WHAT NEEDS TO BE DONE:
Count up the lines in the following listing that hold the word "through", then give only that count.

INFORMATION:

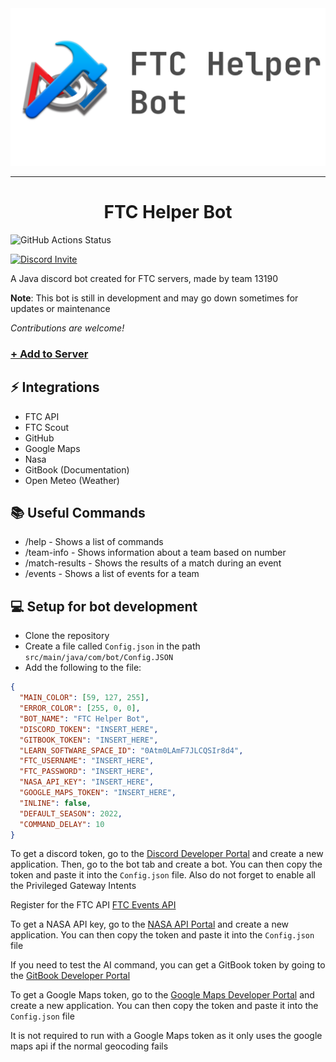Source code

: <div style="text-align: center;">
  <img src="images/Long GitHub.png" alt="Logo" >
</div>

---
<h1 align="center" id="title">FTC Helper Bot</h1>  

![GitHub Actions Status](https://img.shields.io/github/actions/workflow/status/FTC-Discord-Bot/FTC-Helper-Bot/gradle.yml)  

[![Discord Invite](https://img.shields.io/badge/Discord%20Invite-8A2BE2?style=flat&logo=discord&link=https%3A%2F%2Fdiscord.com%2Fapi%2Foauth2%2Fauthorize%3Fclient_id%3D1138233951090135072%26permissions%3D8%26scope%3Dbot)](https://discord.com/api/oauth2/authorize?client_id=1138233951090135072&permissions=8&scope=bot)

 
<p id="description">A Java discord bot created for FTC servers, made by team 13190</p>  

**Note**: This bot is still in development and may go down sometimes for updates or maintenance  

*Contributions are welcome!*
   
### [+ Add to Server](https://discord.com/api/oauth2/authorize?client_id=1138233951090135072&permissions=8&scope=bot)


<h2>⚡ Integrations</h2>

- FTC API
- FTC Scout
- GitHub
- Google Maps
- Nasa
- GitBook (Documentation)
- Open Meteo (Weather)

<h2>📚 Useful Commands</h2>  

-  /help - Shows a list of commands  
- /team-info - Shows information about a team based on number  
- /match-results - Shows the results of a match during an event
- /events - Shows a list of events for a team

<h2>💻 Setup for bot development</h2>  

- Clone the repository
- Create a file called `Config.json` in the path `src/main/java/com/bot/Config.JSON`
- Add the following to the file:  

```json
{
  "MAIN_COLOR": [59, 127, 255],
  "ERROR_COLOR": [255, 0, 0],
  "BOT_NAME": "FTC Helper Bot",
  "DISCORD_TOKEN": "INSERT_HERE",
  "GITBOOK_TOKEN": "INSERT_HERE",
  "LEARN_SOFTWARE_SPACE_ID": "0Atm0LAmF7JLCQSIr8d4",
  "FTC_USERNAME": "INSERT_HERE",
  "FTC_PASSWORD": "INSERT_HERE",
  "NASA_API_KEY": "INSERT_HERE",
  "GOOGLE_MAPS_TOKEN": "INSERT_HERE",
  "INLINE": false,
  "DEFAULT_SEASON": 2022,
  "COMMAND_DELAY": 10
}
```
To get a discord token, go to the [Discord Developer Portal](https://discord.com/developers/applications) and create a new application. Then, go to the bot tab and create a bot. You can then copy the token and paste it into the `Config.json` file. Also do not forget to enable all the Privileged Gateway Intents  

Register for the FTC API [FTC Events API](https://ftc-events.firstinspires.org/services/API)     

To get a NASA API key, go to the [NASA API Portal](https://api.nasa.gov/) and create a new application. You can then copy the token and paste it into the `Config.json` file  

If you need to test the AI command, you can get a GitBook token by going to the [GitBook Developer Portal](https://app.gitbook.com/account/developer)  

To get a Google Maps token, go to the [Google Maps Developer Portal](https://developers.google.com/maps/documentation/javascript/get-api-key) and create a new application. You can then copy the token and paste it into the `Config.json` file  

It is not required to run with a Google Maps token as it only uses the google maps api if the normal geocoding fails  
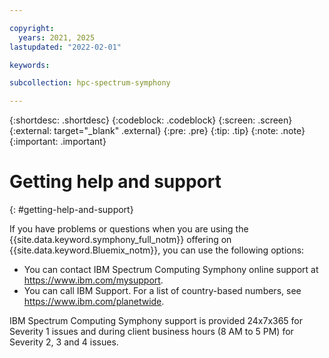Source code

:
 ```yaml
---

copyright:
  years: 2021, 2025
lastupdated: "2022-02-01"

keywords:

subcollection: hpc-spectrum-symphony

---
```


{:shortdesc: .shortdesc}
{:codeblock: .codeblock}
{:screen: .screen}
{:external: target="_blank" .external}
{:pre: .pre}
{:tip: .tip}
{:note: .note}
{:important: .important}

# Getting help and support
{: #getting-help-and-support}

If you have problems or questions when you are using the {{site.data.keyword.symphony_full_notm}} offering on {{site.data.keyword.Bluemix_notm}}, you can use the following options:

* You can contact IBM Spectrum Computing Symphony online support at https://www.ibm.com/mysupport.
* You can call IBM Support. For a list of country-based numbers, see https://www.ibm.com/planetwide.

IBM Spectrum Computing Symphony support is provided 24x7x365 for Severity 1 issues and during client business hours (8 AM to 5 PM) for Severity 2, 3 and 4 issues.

--

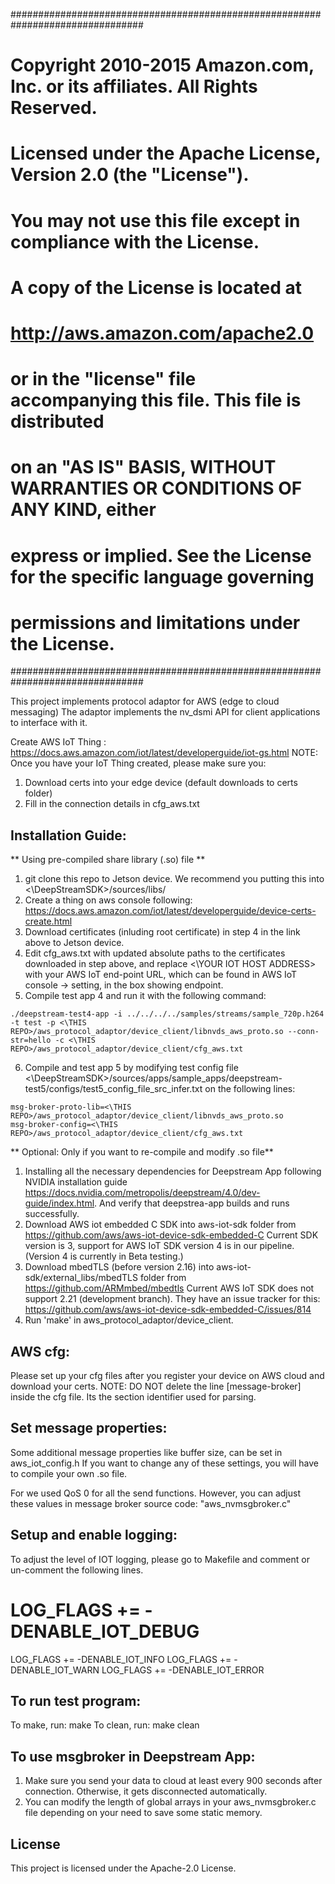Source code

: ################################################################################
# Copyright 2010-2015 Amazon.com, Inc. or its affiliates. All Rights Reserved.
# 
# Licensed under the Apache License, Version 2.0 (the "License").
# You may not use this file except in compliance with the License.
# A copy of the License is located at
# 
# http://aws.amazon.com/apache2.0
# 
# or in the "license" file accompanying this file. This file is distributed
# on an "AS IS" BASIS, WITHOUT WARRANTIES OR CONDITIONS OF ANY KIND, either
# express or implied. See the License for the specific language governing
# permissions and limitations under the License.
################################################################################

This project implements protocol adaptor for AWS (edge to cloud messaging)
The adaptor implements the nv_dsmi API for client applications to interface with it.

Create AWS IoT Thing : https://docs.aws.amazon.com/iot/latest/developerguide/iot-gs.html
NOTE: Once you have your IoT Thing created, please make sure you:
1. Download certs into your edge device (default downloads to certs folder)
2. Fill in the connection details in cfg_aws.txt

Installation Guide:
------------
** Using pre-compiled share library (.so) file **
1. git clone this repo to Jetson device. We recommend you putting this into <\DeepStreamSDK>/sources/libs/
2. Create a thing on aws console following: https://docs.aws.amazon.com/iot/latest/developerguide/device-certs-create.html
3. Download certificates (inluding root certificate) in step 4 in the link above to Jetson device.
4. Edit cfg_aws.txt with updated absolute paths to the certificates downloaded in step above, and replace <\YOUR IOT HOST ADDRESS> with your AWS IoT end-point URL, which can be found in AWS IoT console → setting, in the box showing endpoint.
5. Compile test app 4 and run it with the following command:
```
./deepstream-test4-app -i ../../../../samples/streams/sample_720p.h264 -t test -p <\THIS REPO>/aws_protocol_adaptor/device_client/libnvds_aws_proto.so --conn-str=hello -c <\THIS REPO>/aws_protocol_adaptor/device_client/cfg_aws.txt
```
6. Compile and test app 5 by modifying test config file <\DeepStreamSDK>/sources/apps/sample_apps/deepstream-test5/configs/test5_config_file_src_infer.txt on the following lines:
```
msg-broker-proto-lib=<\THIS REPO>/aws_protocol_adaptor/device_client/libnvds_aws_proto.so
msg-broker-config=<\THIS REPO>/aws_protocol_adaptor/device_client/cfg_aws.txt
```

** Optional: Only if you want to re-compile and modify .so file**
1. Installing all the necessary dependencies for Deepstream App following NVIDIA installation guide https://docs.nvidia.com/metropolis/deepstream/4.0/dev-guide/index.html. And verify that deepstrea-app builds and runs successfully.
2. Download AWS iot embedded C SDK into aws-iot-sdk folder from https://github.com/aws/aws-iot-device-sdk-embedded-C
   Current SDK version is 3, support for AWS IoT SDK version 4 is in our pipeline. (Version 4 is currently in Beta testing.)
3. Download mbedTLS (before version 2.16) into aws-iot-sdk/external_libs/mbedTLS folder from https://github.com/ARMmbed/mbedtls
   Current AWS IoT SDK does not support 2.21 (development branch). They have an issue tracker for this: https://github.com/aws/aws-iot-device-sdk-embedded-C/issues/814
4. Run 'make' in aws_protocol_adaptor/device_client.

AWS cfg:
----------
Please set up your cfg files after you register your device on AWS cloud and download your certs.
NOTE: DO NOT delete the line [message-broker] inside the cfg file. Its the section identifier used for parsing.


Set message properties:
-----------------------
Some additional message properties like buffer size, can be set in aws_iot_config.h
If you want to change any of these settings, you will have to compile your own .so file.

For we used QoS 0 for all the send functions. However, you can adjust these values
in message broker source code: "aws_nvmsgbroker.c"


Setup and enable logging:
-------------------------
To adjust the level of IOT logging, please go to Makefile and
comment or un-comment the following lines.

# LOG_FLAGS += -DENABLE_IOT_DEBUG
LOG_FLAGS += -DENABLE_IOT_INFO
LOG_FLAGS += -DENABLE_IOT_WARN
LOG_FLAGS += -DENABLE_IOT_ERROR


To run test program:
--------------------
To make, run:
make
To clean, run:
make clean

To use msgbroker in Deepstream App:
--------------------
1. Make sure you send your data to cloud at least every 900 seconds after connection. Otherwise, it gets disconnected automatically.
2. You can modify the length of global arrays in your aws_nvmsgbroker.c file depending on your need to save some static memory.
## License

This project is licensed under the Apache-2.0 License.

---

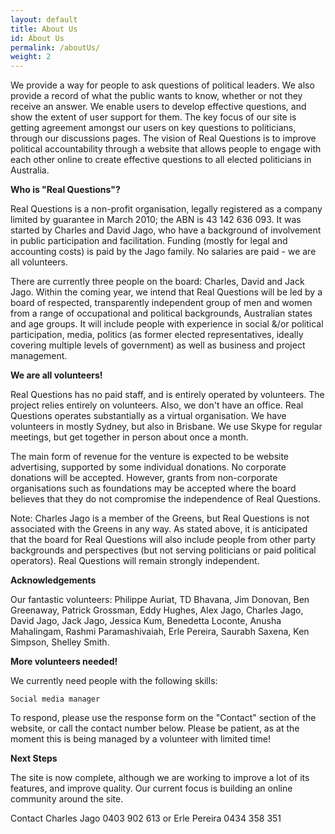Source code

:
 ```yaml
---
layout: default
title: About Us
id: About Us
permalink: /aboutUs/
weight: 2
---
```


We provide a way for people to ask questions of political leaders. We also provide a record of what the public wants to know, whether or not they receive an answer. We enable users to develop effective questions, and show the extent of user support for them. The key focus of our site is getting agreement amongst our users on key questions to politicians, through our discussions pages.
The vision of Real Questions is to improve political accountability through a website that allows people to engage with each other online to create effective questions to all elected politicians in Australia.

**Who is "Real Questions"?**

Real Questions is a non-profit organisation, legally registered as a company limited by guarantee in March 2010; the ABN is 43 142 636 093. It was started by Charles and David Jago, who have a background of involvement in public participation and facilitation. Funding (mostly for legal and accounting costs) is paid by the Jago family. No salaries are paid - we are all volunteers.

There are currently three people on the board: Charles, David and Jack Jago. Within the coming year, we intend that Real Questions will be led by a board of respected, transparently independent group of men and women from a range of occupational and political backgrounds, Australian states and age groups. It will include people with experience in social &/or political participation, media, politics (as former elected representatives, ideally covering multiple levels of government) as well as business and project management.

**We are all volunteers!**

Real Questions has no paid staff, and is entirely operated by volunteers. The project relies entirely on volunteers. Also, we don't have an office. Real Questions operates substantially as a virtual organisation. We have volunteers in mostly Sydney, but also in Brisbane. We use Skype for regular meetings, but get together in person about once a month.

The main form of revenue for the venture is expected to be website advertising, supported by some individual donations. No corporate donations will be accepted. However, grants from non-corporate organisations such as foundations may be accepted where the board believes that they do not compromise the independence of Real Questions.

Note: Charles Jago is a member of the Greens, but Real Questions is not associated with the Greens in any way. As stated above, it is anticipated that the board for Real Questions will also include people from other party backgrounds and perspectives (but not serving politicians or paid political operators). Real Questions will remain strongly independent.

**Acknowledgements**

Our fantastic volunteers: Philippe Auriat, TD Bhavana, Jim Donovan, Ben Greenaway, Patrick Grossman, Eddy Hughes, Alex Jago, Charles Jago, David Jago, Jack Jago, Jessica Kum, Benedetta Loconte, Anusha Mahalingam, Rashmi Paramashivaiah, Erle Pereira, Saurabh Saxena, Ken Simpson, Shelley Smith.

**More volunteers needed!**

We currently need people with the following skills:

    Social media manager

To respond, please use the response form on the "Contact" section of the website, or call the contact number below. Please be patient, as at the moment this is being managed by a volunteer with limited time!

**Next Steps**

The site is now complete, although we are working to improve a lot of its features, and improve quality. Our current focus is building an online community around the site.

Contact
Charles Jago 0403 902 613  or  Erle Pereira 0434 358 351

RESULT:
2